═════ Extracted records ═════

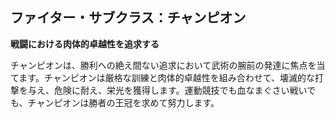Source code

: ## ファイター・サブクラス：チャンピオン

**戦闘における肉体的卓越性を追求する**

チャンピオンは、勝利への絶え間ない追求において武術の腕前の発達に焦点を当てます。チャンピオンは厳格な訓練と肉体的卓越性を組み合わせて、壊滅的な打撃を与え、危険に耐え、栄光を獲得します。運動競技でも血なまぐさい戦いでも、チャンピオンは勝者の王冠を求めて努力します。

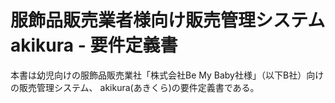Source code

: # 服飾品販売業者様向け販売管理システム akikura - 要件定義書
本書は幼児向けの服飾品販売業社「株式会社Be My Baby社様」（以下B社）向けの販売管理システム、
akikura(あきくら)の要件定義書である。

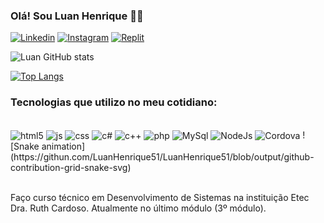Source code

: 

### Olá! Sou Luan Henrique 👏🏻

[![Linkedin](https://img.shields.io/badge/LinkedIn-0077B5?style=for-the-badge&logo=linkedin&logoColor=white)](https://www.linkedin.com/in/luan-henrique-64261b272/)
[![Instagram](https://img.shields.io/badge/Instagram-E4405F?style=for-the-badge&logo=instagram&logoColor=white)](https://www.instagram.com/kirito_dr4gon/)
[![Replit](https://img.shields.io/badge/replit-667881?style=for-the-badge&logo=replit&logoColor=white)](https://replit.com/@LuanHenrique36)

![Luan GitHub stats](https://github-readme-stats.vercel.app/api?username=LuanHenrique51&show_icons=true&theme=dracula)

[![Top Langs](https://github-readme-stats.vercel.app/api/top-langs/?username=LuanHenrique51&layout=donut)](https://github.com/LuanHenrique51/github-readme-stats)

### Tecnologias que utilizo no meu cotidiano:
<div style="display: inline_block"><br/>
  <img align="center" alt= "html5" src="https://img.shields.io/badge/HTML5-E34F26?style=for-the-badge&logo=html5&logoColor=white"/>
  <img align="center" alt= "js" src="https://img.shields.io/badge/JavaScript-F7DF1E?style=for-the-badge&logo=javascript&logoColor=black"/>
  <img align="center" alt= "css" src="https://img.shields.io/badge/CSS-237?&style=for-the-badge&logo=css3&logoColor=white"/>
  <img align="center" alt= "c#" src="https://img.shields.io/badge/C%23-239120?style=for-the-badge&logo=c-sharp&logoColor=white"/>
  <img align="center" alt= "c++" src="https://img.shields.io/badge/C%2B%2B-00599C?style=for-the-badge&logo=c%2B%2B&logoColor=white"/>
  <img align="center" alt= "php" src="https://img.shields.io/badge/PHP-777BB4?style=for-the-badge&logo=php&logoColor=white"/>
  <img align="center" alt= "MySql" src="https://img.shields.io/badge/MySQL-00000F?style=for-the-badge&logo=mysql&logoColor=white"/>
  <img align="center" alt="NodeJs" src="https://img.shields.io/badge/Node.js-43853D?style=for-the-badge&logo=node.js&logoColor=white"/>
  <img align="center" alt= "Cordova" src="https://img.shields.io/badge/Cordova-35434F?style=for-the-badge&logo=apache-cordova&logoColor=E8E8E8"/>
  ![Snake animation](https://githun.com/LuanHenrique51/LuanHenrique51/blob/output/github-contribution-grid-snake-svg)
</div><br>



Faço curso técnico em Desenvolvimento de Sistemas na instituição Etec Dra. Ruth Cardoso. Atualmente no último módulo (3º módulo).




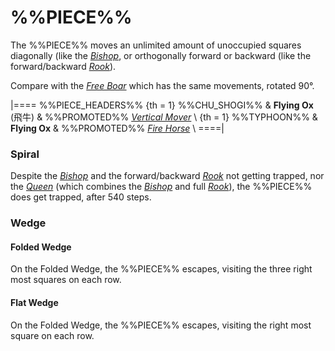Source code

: # %%PIECE%%

The %%PIECE%% moves an unlimited amount of unoccupied squares
diagonally (like the [*Bishop*](bishop.html), or orthogonally
forward or backward (like the forward/backward [*Rook*](rook.html)).

Compare with the [*Free Boar*](free_boar.html) which has the same
movements, rotated 90&deg;.

|====
%%PIECE_HEADERS%%
{th = 1}  %%CHU_SHOGI%%
       &  **Flying Ox** (&#x98DB;&#x725B;)
       &  %%PROMOTED%% [*Vertical Mover*](vertical_mover.html) \\
{th = 1}  %%TYPHOON%%
       &  **Flying Ox**
       &  %%PROMOTED%% [*Fire Horse*](fire_horse.html) \\
====|

### Spiral

Despite the [*Bishop*](bishop.html) and the forward/backward 
[*Rook*](rook.html) not getting trapped, nor the [*Queen*](queen.html)
(which combines the [*Bishop*](bishop.html) and full [*Rook*](rook.html)),
the %%PIECE%% does get trapped, after 540 steps.

### Wedge

#### Folded Wedge

On the Folded Wedge, the %%PIECE%% escapes, visiting the three
right most squares on each row.

#### Flat Wedge

On the Folded Wedge, the %%PIECE%% escapes, visiting the
right most square on each row.
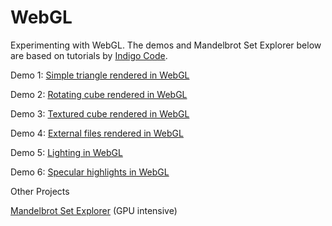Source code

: # WebGL
Experimenting with WebGL. The demos and Mandelbrot Set Explorer below are based on tutorials by [Indigo Code](https://www.youtube.com/c/IndigoCode).

Demo 1: [Simple triangle rendered in WebGL](WebGL_01_Triangle.html)

Demo 2: [Rotating cube rendered in WebGL](WebGL_02_Rotating_Cube.html)

Demo 3: [Textured cube rendered in WebGL](WebGL_03_Textured_Cube.html)

Demo 4: [External files rendered in WebGL](Demo_4/WebGL_04_Loading_Assets.html)

Demo 5: [Lighting in WebGL](Demo_5/WebGL_05_Lighting.html)

Demo 6: [Specular highlights in WebGL](Demo_6/WebGL_06_Lighting.html)

Other Projects

[Mandelbrot Set Explorer](Mandelbrot/) (GPU intensive)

═════

• [Task brief]: Retype exactly, please, each line from the line that contains "Other Projects" through the last line of the entries above, with nothing added.

• [Response area]:
Other Projects

[Mandelbrot Set Explorer](Mandelbrot/) (GPU intensive)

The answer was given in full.